The enclave has been hit by three wars with Israel since 2008. A 50-day conflict between Palestinian militants in Gaza and Israel during the summer of 2014 left more than 2,200 people dead and 100,000 homeless.

New stabbing attacks:

Friday’s stabbings included one by a 17-year-old Jew in the southern Israeli city of Dimona that lightly or moderately wounded two Palestinians and two Arab Israelis.

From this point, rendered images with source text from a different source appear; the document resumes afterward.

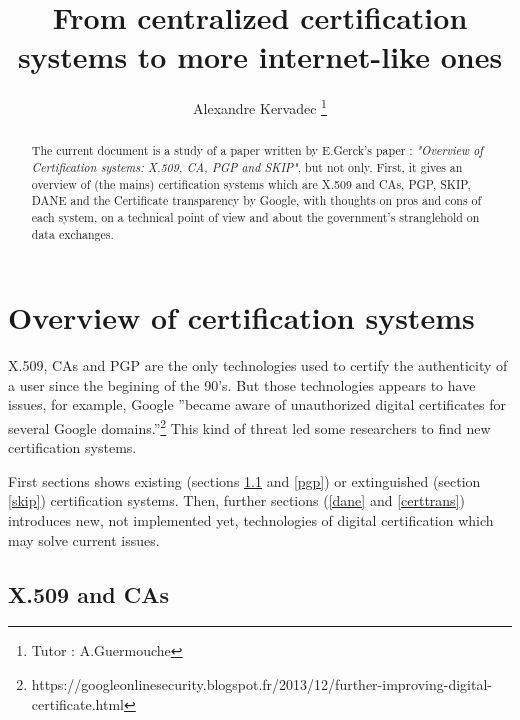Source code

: \documentclass[journal, a4paper]{IEEEtran}
\begin{document}
	\title{From centralized certification systems to more internet-like ones}
	\author{Alexandre Kervadec
	\thanks{Tutor : A.Guermouche}}
	\maketitle

\begin{abstract}
The current document is a study of a paper written by E.Gerck's paper : \textit{"Overview of Certification systems: X.509, CA, PGP and SKIP"}\cite{gerck1998overview}, but not only. First, it gives an overview of (the mains) certification systems which are X.509 and CAs, PGP, SKIP, DANE and the Certificate transparency by Google, with thoughts on pros and cons of each system, on a technical point of view and about the government's stranglehold on data exchanges.
\end{abstract}

\section{Overview of certification systems}

X.509, CAs and PGP are the only technologies used to certify the authenticity of a user since the begining of the 90's. But those technologies appears to have issues, for example, Google ''became aware of unauthorized digital certificates for several Google domains.''\footnote{https://googleonlinesecurity.blogspot.fr/2013/12/further-improving-digital-certificate.html} This kind of threat led some researchers to find new certification systems.

First sections shows existing (sections \ref{x509} and \ref{pgp}) or extinguished (section \ref{skip}) certification systems. Then, further sections (\ref{dane} and \ref{certtrans}) introduces new, not implemented yet, technologies of digital certification which may solve current issues. 


\subsection{X.509 and CAs}
\label{x509}
\end{document}
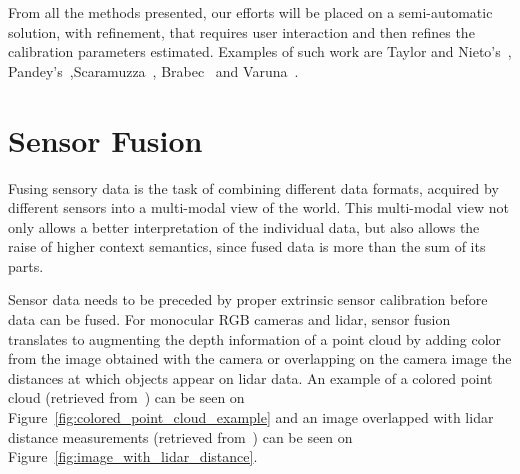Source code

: From all the methods presented, our efforts will be placed on a semi-automatic solution, with refinement, that requires user interaction and then refines the calibration parameters estimated. Examples of such work are Taylor and Nieto's~\cite{Taylor2013}, Pandey's~\cite{Pandey2012},Scaramuzza~\cite{Scaramuzza}, Brabec~\cite{brabec2014} and Varuna~\cite{DeSilva2018}.


\section{Sensor Fusion}
\label{sec:sota:sensor-fusion}
Fusing sensory data is the task of combining different data formats, acquired by different sensors into a multi-modal view of the world. This multi-modal view not only allows a better interpretation of the individual data, but also allows the raise of higher context semantics, since fused data is more than the sum of its parts.

Sensor data needs to be preceded by proper extrinsic sensor calibration before data can be fused. For monocular RGB cameras and \ac{lidar}, sensor fusion translates to augmenting the depth information of a point cloud by adding color from the image obtained with the camera or overlapping on the camera image the distances at which objects appear on \ac{lidar} data. An example of a colored point cloud (retrieved from~\cite{Gong2013}) can be seen on Figure~\ref{fig:colored_point_cloud_example} and an image overlapped with \ac{lidar} distance measurements (retrieved from~\cite{Bileschi2009}) can be seen on Figure~\ref{fig:image_with_lidar_distance}.

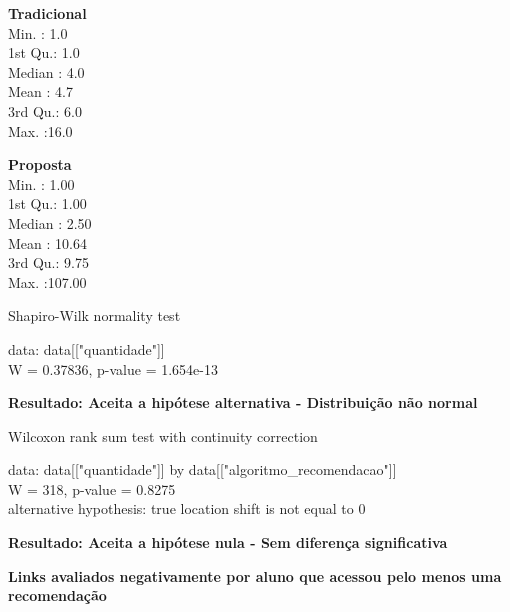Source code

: \begin{multicols}{2}

\noindent\textbf{Tradicional}\\
Min.   : 1.0\\
1st Qu.: 1.0\\
Median : 4.0\\
Mean   : 4.7\\
3rd Qu.: 6.0\\
Max.   :16.0\\

\columnbreak

\noindent\textbf{Proposta}\\
Min.   :  1.00\\
1st Qu.:  1.00\\
Median :  2.50\\
Mean   : 10.64\\
3rd Qu.:  9.75\\
Max.   :107.00
\end{multicols}

  Shapiro-Wilk normality test

\noindent
data:  data[["quantidade"]]\\
W = 0.37836, p-value = 1.654e-13

\textbf{Resultado: Aceita a hipótese alternativa - Distribuição não normal}

Wilcoxon rank sum test with continuity correction

\noindent
data:  data[["quantidade"]] by data[["algoritmo\_recomendacao"]]\\
W = 318, p-value = 0.8275\\
alternative hypothesis: true location shift is not equal to 0

\textbf{Resultado: Aceita a hipótese nula - Sem diferença significativa}

\textbf{Links avaliados negativamente por aluno que acessou pelo menos uma recomendação}


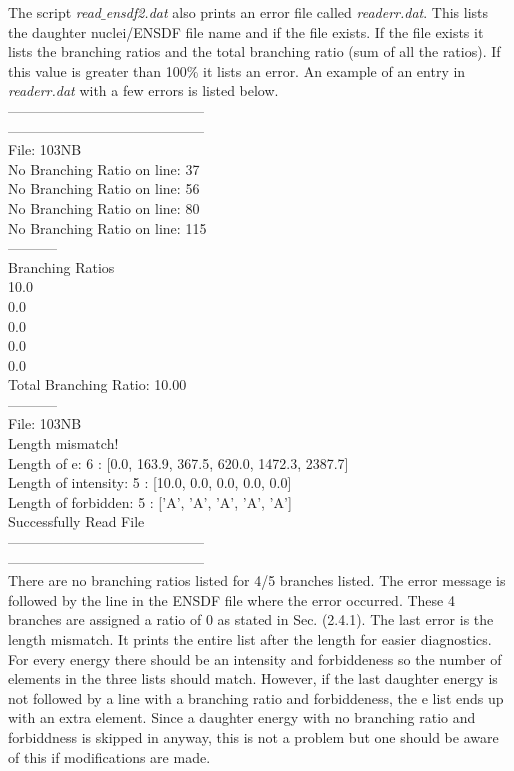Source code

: \documentclass{report}
\begin{document}
The script \textit{read$\_$ensdf2.dat} also prints an error file called \textit{readerr.dat}. This lists the 
daughter nuclei/ENSDF file name and if the file exists. If the file exists it lists the branching ratios and
the total branching ratio (sum of all the ratios). If this value is greater than 100$\%$ it lists an error. An example
 of an entry in \textit{readerr.dat} with a few errors is listed below.\\
------------------------------------------\\
------------------------------------------ \\
File:  103NB \\
No Branching Ratio on line:  37\\
No Branching Ratio on line:  56\\
No Branching Ratio on line:  80\\
No Branching Ratio on line:  115\\
----------- \\
Branching Ratios \\
10.0\\
0.0\\
0.0\\
0.0\\
0.0\\
Total Branching Ratio:  10.00\\
-----------\\
File:  103NB\\
Length mismatch!\\
Length of e:  6 :  [0.0, 163.9, 367.5, 620.0, 1472.3, 2387.7]\\
Length of intensity:  5 :  [10.0, 0.0, 0.0, 0.0, 0.0]\\
Length of forbidden:  5 :  ['A', 'A', 'A', 'A', 'A']\\
Successfully Read File\\
------------------------------------------\\
------------------------------------------\\
There are no branching ratios listed for 4/5 branches listed. The error message is followed by the line
 in the ENSDF file where the error occurred. These 4 branches are assigned a ratio of 0 as stated in Sec. (2.4.1). 
 The last error is the length mismatch. It prints the entire list after the length for easier diagnostics.
  For every energy there should be an intensity and forbiddeness so the
number of elements in the three lists should match. However, if the last daughter energy is not followed 
by a line with a branching ratio and forbiddeness, the e list ends up with an extra element. Since 
a daughter energy with no branching ratio and forbiddness is skipped in anyway, this is not a problem but
one should be aware of this if modifications are made. 
\end{document}
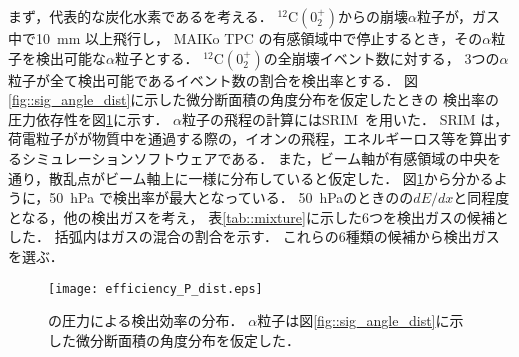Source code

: \documentclass[../master]{subfiles}
\begin{document}
まず，代表的な炭化水素である\Methane を考える．
${}^{12}\mathrm{C}(0_2^+)$からの崩壊$\alpha$粒子が，ガス中で\SI{10}{\milli\metre} 以上飛行し，
MAIKo TPC の有感領域中で停止するとき，その$\alpha$粒子を検出可能な$\alpha$粒子とする．
${}^{12}\mathrm{C}(0_2^+)$の全崩壊イベント数に対する，
3つの$\alpha$粒子が全て検出可能であるイベント数の割合を検出率とする．
図\ref{fig::sig_angle_dist}に示した微分断面積の角度分布を仮定したときの
検出率の圧力依存性を図\ref{fig::efficiency_P_dist}に示す．
$\alpha$粒子の飛程の計算にはSRIM~\cite{SRIM}を用いた．
SRIM は，荷電粒子がが物質中を通過する際の，イオンの飛程，エネルギーロス等を算出するシミュレーションソフトウェアである．
また，ビーム軸が有感領域の中央を通り，散乱点がビーム軸上に一様に分布していると仮定した．
図\ref{fig::efficiency_P_dist}から分かるように，\SI{50}{\hecto\pascal} で検出率が最大となっている．
\SI{50}{\hecto\pascal}のときの\Methane の$dE/dx$と同程度となる，他の検出ガスを考え，
表\ref{tab::mixture}に示した6つを検出ガスの候補とした．
括弧内はガスの混合の割合を示す．
これらの6種類の候補から検出ガスを選ぶ．
\begin{figure}
  \centering
  \texttt{[image: efficiency\_P\_dist.eps]}
  \caption[\Methane の圧力による検出効率の分布．]
          {\Methane の圧力による検出効率の分布．
            $\alpha$粒子は図\ref{fig::sig_angle_dist}に示した微分断面積の角度分布を仮定した．
           }
  \label{fig::efficiency_P_dist}
\end{figure}
\end{document}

The teen was arrested and told police he acted because “all Arabs are terrorists.“

Israeli Prime Minister Benjamin Netanyahu quickly condemned the attack by the Jewish youth, a sign of concerns it could trigger further violence.

Attacks also continued against Israelis and Jews, with a Palestinian stabbing and lightly wounding a policeman near a West Bank settlement before being shot dead by the victim.

A Jewish 16-year-old was slightly hurt in a stabbing in Jerusalem by an 18-year-old Palestinian suspect, who was arrested.

And a woman was shot and wounded when she tried to stab a security guard at a bus station in the northern Israeli town of Afula, police said.

There have been 13 stabbing attacks since Saturday, including the revenge assault. Five of the alleged attackers have been killed.